**Work instruction:**
The lines below that include "MATH" are to be found and copied.

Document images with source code

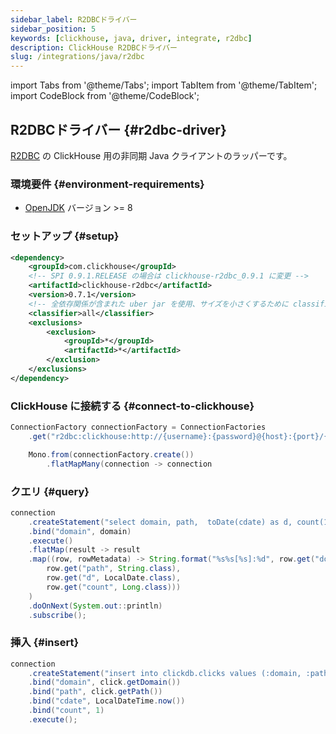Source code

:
 ```yaml
---
sidebar_label: R2DBCドライバー
sidebar_position: 5
keywords: [clickhouse, java, driver, integrate, r2dbc]
description: ClickHouse R2DBCドライバー
slug: /integrations/java/r2dbc
---
```


import Tabs from '@theme/Tabs';
import TabItem from '@theme/TabItem';
import CodeBlock from '@theme/CodeBlock';



## R2DBCドライバー {#r2dbc-driver}

[R2DBC](https://r2dbc.io/) の ClickHouse 用の非同期 Java クライアントのラッパーです。

### 環境要件 {#environment-requirements}

- [OpenJDK](https://openjdk.java.net) バージョン >= 8

### セットアップ {#setup}

```xml
<dependency>
    <groupId>com.clickhouse</groupId>
    <!-- SPI 0.9.1.RELEASE の場合は clickhouse-r2dbc_0.9.1 に変更 -->
    <artifactId>clickhouse-r2dbc</artifactId>
    <version>0.7.1</version>
    <!-- 全依存関係が含まれた uber jar を使用、サイズを小さくするために classifier を http または grpc に変更 -->
    <classifier>all</classifier>
    <exclusions>
        <exclusion>
            <groupId>*</groupId>
            <artifactId>*</artifactId>
        </exclusion>
    </exclusions>
</dependency>
```

### ClickHouse に接続する {#connect-to-clickhouse}

```java showLineNumbers
ConnectionFactory connectionFactory = ConnectionFactories
    .get("r2dbc:clickhouse:http://{username}:{password}@{host}:{port}/{database}");

    Mono.from(connectionFactory.create())
        .flatMapMany(connection -> connection
```

### クエリ {#query}

```java showLineNumbers
connection
    .createStatement("select domain, path,  toDate(cdate) as d, count(1) as count from clickdb.clicks where domain = :domain group by domain, path, d")
    .bind("domain", domain)
    .execute()
    .flatMap(result -> result
    .map((row, rowMetadata) -> String.format("%s%s[%s]:%d", row.get("domain", String.class),
        row.get("path", String.class),
        row.get("d", LocalDate.class),
        row.get("count", Long.class)))
    )
    .doOnNext(System.out::println)
    .subscribe();
```

### 挿入 {#insert}

```java showLineNumbers
connection
    .createStatement("insert into clickdb.clicks values (:domain, :path, :cdate, :count)")
    .bind("domain", click.getDomain())
    .bind("path", click.getPath())
    .bind("cdate", LocalDateTime.now())
    .bind("count", 1)
    .execute();
```
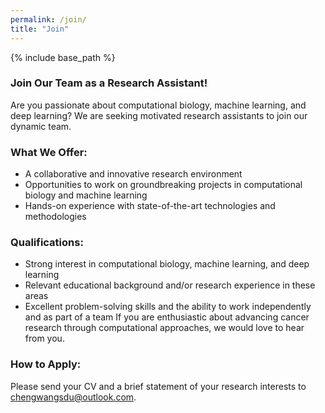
 ```yaml
---
permalink: /join/
title: "Join"
---
```


{% include base_path %}
<!-- {% include toc %} -->

### Join Our Team as a Research Assistant!

Are you passionate about computational biology, machine learning, and deep learning? We are seeking motivated research assistants to join our dynamic team.

### What We Offer:

* A collaborative and innovative research environment
* Opportunities to work on groundbreaking projects in computational biology and machine learning
* Hands-on experience with state-of-the-art technologies and methodologies

### Qualifications:

* Strong interest in computational biology, machine learning, and deep learning
* Relevant educational background and/or research experience in these areas
* Excellent problem-solving skills and the ability to work independently and as part of a team
If you are enthusiastic about advancing cancer research through computational approaches, we would love to hear from you.

### How to Apply:
Please send your CV and a brief statement of your research interests to chengwangsdu@outlook.com.

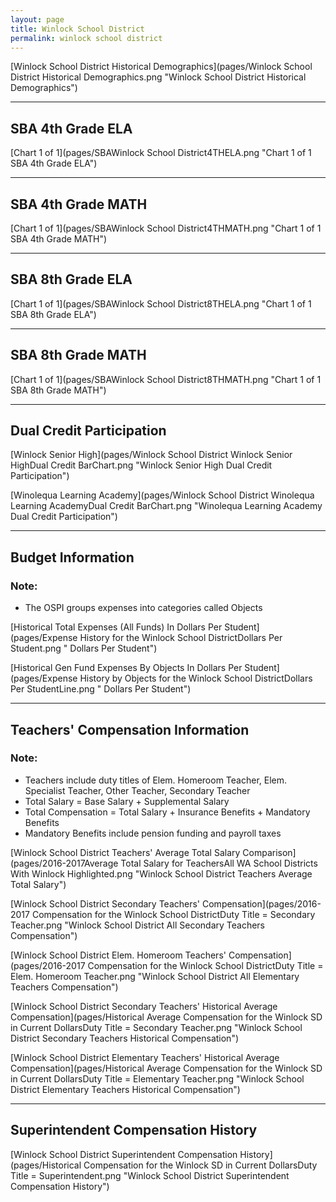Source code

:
 ```yaml
---
layout: page
title: Winlock School District
permalink: winlock school district
---
```



[Winlock School District Historical Demographics](pages/Winlock School District Historical Demographics.png "Winlock School District Historical Demographics")

___

## SBA 4th Grade ELA

[Chart 1 of 1](pages/SBAWinlock School District4THELA.png "Chart 1 of 1 SBA 4th Grade ELA")


___

## SBA 4th Grade MATH

[Chart 1 of 1](pages/SBAWinlock School District4THMATH.png "Chart 1 of 1 SBA 4th Grade MATH")


___

## SBA 8th Grade ELA

[Chart 1 of 1](pages/SBAWinlock School District8THELA.png "Chart 1 of 1 SBA 8th Grade ELA")


___

## SBA 8th Grade MATH

[Chart 1 of 1](pages/SBAWinlock School District8THMATH.png "Chart 1 of 1 SBA 8th Grade MATH")


___

## Dual Credit Participation

[Winlock Senior High](pages/Winlock School District Winlock Senior HighDual Credit BarChart.png "Winlock Senior High Dual Credit Participation")

[Winolequa Learning Academy](pages/Winlock School District Winolequa Learning AcademyDual Credit BarChart.png "Winolequa Learning Academy Dual Credit Participation")


___

## Budget Information
### Note:
- The OSPI groups expenses into categories called Objects

[Historical Total Expenses (All Funds) In Dollars Per Student](pages/Expense History for the Winlock School DistrictDollars Per Student.png " Dollars Per Student")

[Historical Gen Fund Expenses By Objects In Dollars Per Student](pages/Expense History by Objects for the Winlock School DistrictDollars Per StudentLine.png " Dollars Per Student")


___

## Teachers' Compensation Information
### Note:
- Teachers include duty titles of Elem. Homeroom Teacher, Elem. Specialist Teacher, Other Teacher, Secondary Teacher
- Total Salary = Base Salary + Supplemental Salary
- Total Compensation = Total Salary + Insurance Benefits + Mandatory Benefits
- Mandatory Benefits include pension funding and payroll taxes

[Winlock School District Teachers' Average Total Salary Comparison](pages/2016-2017Average Total Salary for TeachersAll WA School Districts With Winlock Highlighted.png "Winlock School District Teachers Average Total Salary")

[Winlock School District Secondary Teachers' Compensation](pages/2016-2017 Compensation for the Winlock School DistrictDuty Title = Secondary Teacher.png "Winlock School District All Secondary Teachers Compensation")

[Winlock School District Elem. Homeroom Teachers' Compensation](pages/2016-2017 Compensation for the Winlock School DistrictDuty Title = Elem. Homeroom Teacher.png "Winlock School District All Elementary Teachers Compensation")

[Winlock School District Secondary Teachers' Historical Average Compensation](pages/Historical Average Compensation for the Winlock SD in Current DollarsDuty Title = Secondary Teacher.png "Winlock School District Secondary Teachers Historical Compensation")

[Winlock School District Elementary Teachers' Historical Average Compensation](pages/Historical Average Compensation for the Winlock SD in Current DollarsDuty Title = Elementary Teacher.png "Winlock School District Elementary Teachers Historical Compensation")


___

## Superintendent Compensation History

[Winlock School District Superintendent Compensation History](pages/Historical Compensation for the Winlock SD in Current DollarsDuty Title = Superintendent.png "Winlock School District Superintendent Compensation History")

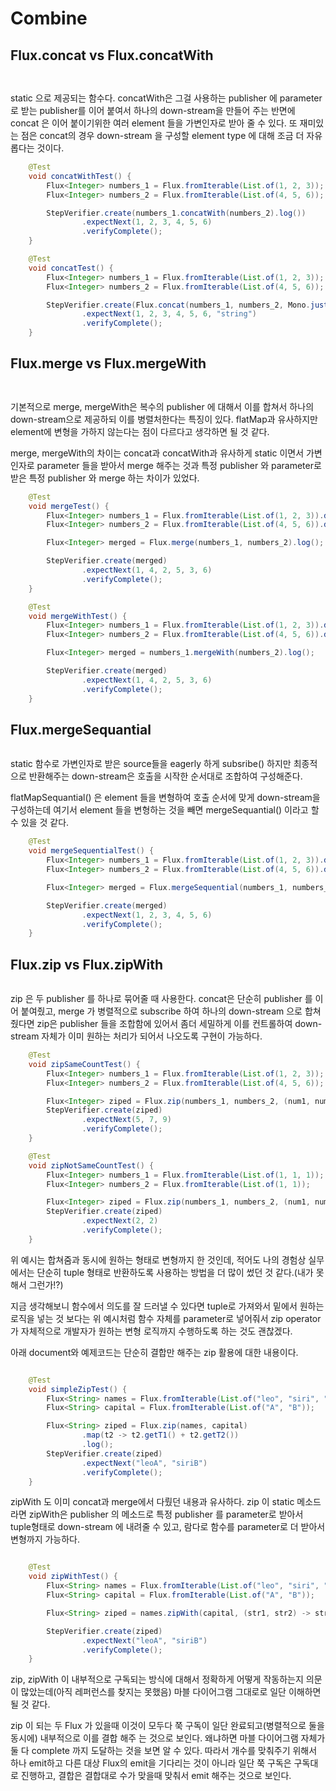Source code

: # Combine

## Flux.concat vs Flux.concatWith

<figure><img src="../../.gitbook/assets/image (7) (1).png" alt=""><figcaption></figcaption></figure>

<figure><img src="../../.gitbook/assets/image (27).png" alt=""><figcaption></figcaption></figure>

static 으로 제공되는 함수다. concatWith은 그걸 사용하는 publisher 에 parameter로 받는 publisher를 이어 붙여서 하나의 down-stream을 만들어 주는 반면에 concat 은 이어 붙이기위한 여러 element 들을 가변인자로 받아 줄 수 있다. 또 재미있는 점은 concat의 경우 down-stream 을 구성할 element type 에 대해 조금 더 자유롭다는 것이다.

```java
    @Test
    void concatWithTest() {
        Flux<Integer> numbers_1 = Flux.fromIterable(List.of(1, 2, 3));
        Flux<Integer> numbers_2 = Flux.fromIterable(List.of(4, 5, 6));

        StepVerifier.create(numbers_1.concatWith(numbers_2).log())
                .expectNext(1, 2, 3, 4, 5, 6)
                .verifyComplete();
    }

    @Test
    void concatTest() {
        Flux<Integer> numbers_1 = Flux.fromIterable(List.of(1, 2, 3));
        Flux<Integer> numbers_2 = Flux.fromIterable(List.of(4, 5, 6));

        StepVerifier.create(Flux.concat(numbers_1, numbers_2, Mono.just("string")).log())
                .expectNext(1, 2, 3, 4, 5, 6, "string")
                .verifyComplete();
    }

```





## Flux.merge vs Flux.mergeWith

<figure><img src="../../.gitbook/assets/image (17) (2).png" alt=""><figcaption></figcaption></figure>

<figure><img src="../../.gitbook/assets/image (29).png" alt=""><figcaption></figcaption></figure>

기본적으로 merge, mergeWith은 복수의 publisher 에 대해서 이를 합쳐서 하나의 down-stream으로 제공하되 이를 병렬처한다는 특징이 있다. flatMap과 유사하지만 element에 변형을 가하지 않는다는 점이 다르다고 생각하면 될 것 같다.

merge, mergeWith의 차이는 concat과 concatWith과 유사하게 static 이면서 가변인자로 parameter 들을 받아서 merge 해주는 것과 특정 publisher 와 parameter로 받은 특정 publisher 와 merge 하는 차이가 있었다.

```java
    @Test
    void mergeTest() {
        Flux<Integer> numbers_1 = Flux.fromIterable(List.of(1, 2, 3)).delayElements(Duration.ofMillis(100));
        Flux<Integer> numbers_2 = Flux.fromIterable(List.of(4, 5, 6)).delayElements(Duration.ofMillis(110));

        Flux<Integer> merged = Flux.merge(numbers_1, numbers_2).log();

        StepVerifier.create(merged)
                .expectNext(1, 4, 2, 5, 3, 6)
                .verifyComplete();
    }

    @Test
    void mergeWithTest() {
        Flux<Integer> numbers_1 = Flux.fromIterable(List.of(1, 2, 3)).delayElements(Duration.ofMillis(100));
        Flux<Integer> numbers_2 = Flux.fromIterable(List.of(4, 5, 6)).delayElements(Duration.ofMillis(110));

        Flux<Integer> merged = numbers_1.mergeWith(numbers_2).log();

        StepVerifier.create(merged)
                .expectNext(1, 4, 2, 5, 3, 6)
                .verifyComplete();
    }
```





## Flux.mergeSequantial

<figure><img src="../../.gitbook/assets/image (24).png" alt=""><figcaption></figcaption></figure>

static 함수로 가변인자로 받은 source들을 eagerly 하게 subsribe() 하지만 최종적으로 반환해주는 down-stream은 호출을 시작한 순서대로 조합하여 구성해준다.

flatMapSequantial() 은 element 들을 변형하여 호출 순서에 맞게 down-stream을 구성하는데 여기서 element 들을 변형하는 것을 빼면 mergeSequantial() 이라고 할 수 있을 것 같다.

```java
    @Test
    void mergeSequentialTest() {
        Flux<Integer> numbers_1 = Flux.fromIterable(List.of(1, 2, 3)).delayElements(Duration.ofMillis(100));
        Flux<Integer> numbers_2 = Flux.fromIterable(List.of(4, 5, 6)).delayElements(Duration.ofMillis(110));

        Flux<Integer> merged = Flux.mergeSequential(numbers_1, numbers_2).log();

        StepVerifier.create(merged)
                .expectNext(1, 2, 3, 4, 5, 6)
                .verifyComplete();
    }
```





## Flux.zip vs Flux.zipWith

<figure><img src="../../.gitbook/assets/image (43) (1).png" alt=""><figcaption></figcaption></figure>

zip 은 두 publisher 를 하나로 묶어줄 때 사용한다. concat은 단순히 publisher 를 이어 붙여줬고, merge 가 병렬적으로 subscribe 하여 하나의 down-stream 으로 합쳐줬다면 zip은 publisher 들을 조합함에 있어서 좀더 세밀하게 이를 컨트롤하여 down-stream 자체가 이미 원하는 처리가 되어서 나오도록 구현이 가능하다.

```java
    @Test
    void zipSameCountTest() {
        Flux<Integer> numbers_1 = Flux.fromIterable(List.of(1, 2, 3));
        Flux<Integer> numbers_2 = Flux.fromIterable(List.of(4, 5, 6));

        Flux<Integer> ziped = Flux.zip(numbers_1, numbers_2, (num1, num2) -> num1 + num2).log();
        StepVerifier.create(ziped)
                .expectNext(5, 7, 9)
                .verifyComplete();
    }

    @Test
    void zipNotSameCountTest() {
        Flux<Integer> numbers_1 = Flux.fromIterable(List.of(1, 1, 1));
        Flux<Integer> numbers_2 = Flux.fromIterable(List.of(1, 1));

        Flux<Integer> ziped = Flux.zip(numbers_1, numbers_2, (num1, num2) -> num1 + num2).log();
        StepVerifier.create(ziped)
                .expectNext(2, 2)
                .verifyComplete();
    }

```



위 예시는 합쳐줌과 동시에 원하는 형태로 변형까지 한 것인데, 적어도 나의 경험상 실무에서는 단순히 tuple 형태로 반환하도록 사용하는 방법을 더 많이 썼던 것 같다.(내가 못해서 그런가!?)

지금 생각해보니 함수에서 의도를 잘 드러낼 수 있다면 tuple로 가져와서 밑에서 원하는 로직을 넣는 것 보다는 위 예시처럼 함수 자체를 parameter로 넣어줘서 zip operator 가 자체적으로 개발자가 원하는 변형 로직까지 수행하도록 하는 것도 괜찮겠다.



아래 document와 예제코드는 단순히 결합만 해주는 zip 활용에 대한 내용이다.

<figure><img src="../../.gitbook/assets/image (19) (3).png" alt=""><figcaption></figcaption></figure>

```java
    @Test
    void simpleZipTest() {
        Flux<String> names = Flux.fromIterable(List.of("leo", "siri", "jbl"));
        Flux<String> capital = Flux.fromIterable(List.of("A", "B"));

        Flux<String> ziped = Flux.zip(names, capital)
                .map(t2 -> t2.getT1() + t2.getT2())
                .log();
        StepVerifier.create(ziped)
                .expectNext("leoA", "siriB")
                .verifyComplete();
    }
```



zipWith 도 이미 concat과 merge에서 다뤘던 내용과 유사하다. zip 이 static 메소드라면 zipWith은 publisher 의 메소드로 특정 publisher 를 parameter로 받아서 tuple형태로 down-stream 에 내려줄 수 있고, 람다로 함수를 parameter로 더 받아서 변형까지 가능하다.

<figure><img src="../../.gitbook/assets/image (45) (1).png" alt=""><figcaption></figcaption></figure>

```java
    @Test
    void zipWithTest() {
        Flux<String> names = Flux.fromIterable(List.of("leo", "siri", "jbl"));
        Flux<String> capital = Flux.fromIterable(List.of("A", "B"));

        Flux<String> ziped = names.zipWith(capital, (str1, str2) -> str1 + str2).log();

        StepVerifier.create(ziped)
                .expectNext("leoA", "siriB")
                .verifyComplete();
    }

```



zip, zipWith 이 내부적으로 구독되는 방식에 대해서 정확하게 어떻게 작동하는지 의문이 많았는데(아직 레퍼런스를 찾지는 못했음) 마블 다이어그램 그대로로 일단 이해하면 될 것 같다.

zip 이 되는 두 Flux 가 있을때 이것이 모두다 쭉 구독이 일단 완료되고(병렬적으로 둘을 동시에) 내부적으로 이를 결합 해주 는 것으로 보인다. 왜냐하면 마블 다이어그램 자체가 둘 다 complete 까지 도달하는 것을 보면 알 수 있다. 따라서 개수를 맞춰주기 위해서 하나 emit하고 다른 대상 Flux의 emit을 기다리는 것이 아니라 일단 쭉 구독은 구독대로 진행하고, 결합은 결합대로 수가 맞을때 맞춰서 emit 해주는 것으로 보인다.
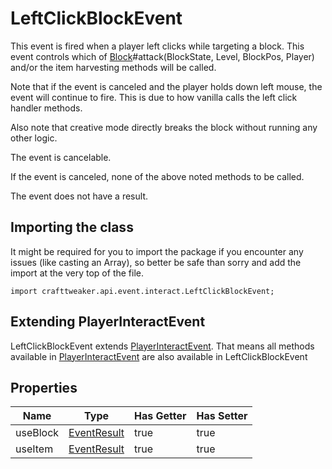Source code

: # LeftClickBlockEvent

This event is fired when a player left clicks while targeting a block.
 This event controls which of [Block](/vanilla/api/block/Block)#attack(BlockState, Level, BlockPos, Player) and/or the item harvesting methods will be called.

 Note that if the event is canceled and the player holds down left mouse, the event will continue to fire.
 This is due to how vanilla calls the left click handler methods.

 Also note that creative mode directly breaks the block without running any other logic.

The event is cancelable.

If the event is canceled, none of the above noted methods to be called.

The event does not have a result.



## Importing the class

It might be required for you to import the package if you encounter any issues (like casting an Array), so better be safe than sorry and add the import at the very top of the file.
```zenscript
import crafttweaker.api.event.interact.LeftClickBlockEvent;
```


## Extending PlayerInteractEvent

LeftClickBlockEvent extends [PlayerInteractEvent](/forge/api/event/interact/PlayerInteractEvent). That means all methods available in [PlayerInteractEvent](/forge/api/event/interact/PlayerInteractEvent) are also available in LeftClickBlockEvent

## Properties

|   Name   |                    Type                     | Has Getter | Has Setter |
|----------|---------------------------------------------|------------|------------|
| useBlock | [EventResult](/forge/api/event/EventResult) | true       | true       |
| useItem  | [EventResult](/forge/api/event/EventResult) | true       | true       |

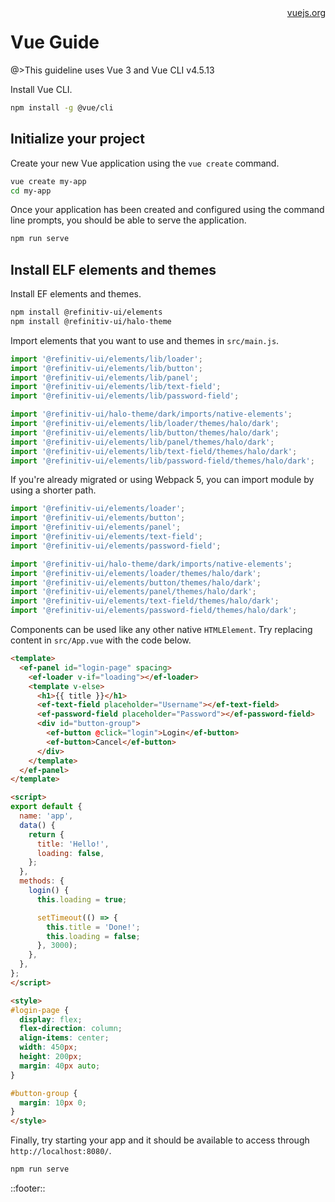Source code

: <!--
type: page
title: Vue
location: ./integrations/vue
layout: default
-->

<div style="float:right">
  <a href="https://vuejs.org/" target="_blank">vuejs.org</a>
</div>

# Vue Guide

@>This guideline uses Vue 3 and Vue CLI v4.5.13

Install Vue CLI.

```sh
npm install -g @vue/cli
```

## Initialize your project

Create your new Vue application using the `vue create` command.

```sh
vue create my-app
cd my-app
```

Once your application has been created and configured using the command line prompts, you should be able to serve the application.

```sh
npm run serve
```

## Install ELF elements and themes

Install EF elements and themes.

```sh
npm install @refinitiv-ui/elements
npm install @refinitiv-ui/halo-theme
```

Import elements that you want to use and themes in `src/main.js`.

```javascript
import '@refinitiv-ui/elements/lib/loader';
import '@refinitiv-ui/elements/lib/button';
import '@refinitiv-ui/elements/lib/panel';
import '@refinitiv-ui/elements/lib/text-field';
import '@refinitiv-ui/elements/lib/password-field';

import '@refinitiv-ui/halo-theme/dark/imports/native-elements';
import '@refinitiv-ui/elements/lib/loader/themes/halo/dark';
import '@refinitiv-ui/elements/lib/button/themes/halo/dark';
import '@refinitiv-ui/elements/lib/panel/themes/halo/dark';
import '@refinitiv-ui/elements/lib/text-field/themes/halo/dark';
import '@refinitiv-ui/elements/lib/password-field/themes/halo/dark';
```

If you're already migrated or using Webpack 5, you can import module by using a shorter path.

```javascript
import '@refinitiv-ui/elements/loader';
import '@refinitiv-ui/elements/button';
import '@refinitiv-ui/elements/panel';
import '@refinitiv-ui/elements/text-field';
import '@refinitiv-ui/elements/password-field';

import '@refinitiv-ui/halo-theme/dark/imports/native-elements';
import '@refinitiv-ui/elements/loader/themes/halo/dark';
import '@refinitiv-ui/elements/button/themes/halo/dark';
import '@refinitiv-ui/elements/panel/themes/halo/dark';
import '@refinitiv-ui/elements/text-field/themes/halo/dark';
import '@refinitiv-ui/elements/password-field/themes/halo/dark';
```

Components can be used like any other native `HTMLElement`. Try replacing content in `src/App.vue` with the code below.

```html
<template>
  <ef-panel id="login-page" spacing>
    <ef-loader v-if="loading"></ef-loader>
    <template v-else>
      <h1>{{ title }}</h1>
      <ef-text-field placeholder="Username"></ef-text-field>
      <ef-password-field placeholder="Password"></ef-password-field>
      <div id="button-group">
        <ef-button @click="login">Login</ef-button>
        <ef-button>Cancel</ef-button>
      </div>
    </template>
  </ef-panel>
</template>

<script>
export default {
  name: 'app',
  data() {
    return {
      title: 'Hello!',
      loading: false,
    };
  },
  methods: {
    login() {
      this.loading = true;

      setTimeout(() => {
        this.title = 'Done!';
        this.loading = false;
      }, 3000);
    },
  },
};
</script>

<style>
#login-page {
  display: flex;
  flex-direction: column;
  align-items: center;
  width: 450px;
  height: 200px;
  margin: 40px auto;
}

#button-group {
  margin: 10px 0;
}
</style>
```

Finally, try starting your app and it should be available to access through `http://localhost:8080/`.

```sh
npm run serve
```

::footer::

**Your response:**
## SBA 4th Grade MATH
[Chart 1 of 1](pages/SBAWinlock School District4THMATH.png "Chart 1 of 1 SBA 4th Grade MATH")
## SBA 8th Grade MATH
[Chart 1 of 1](pages/SBAWinlock School District8THMATH.png "Chart 1 of 1 SBA 8th Grade MATH")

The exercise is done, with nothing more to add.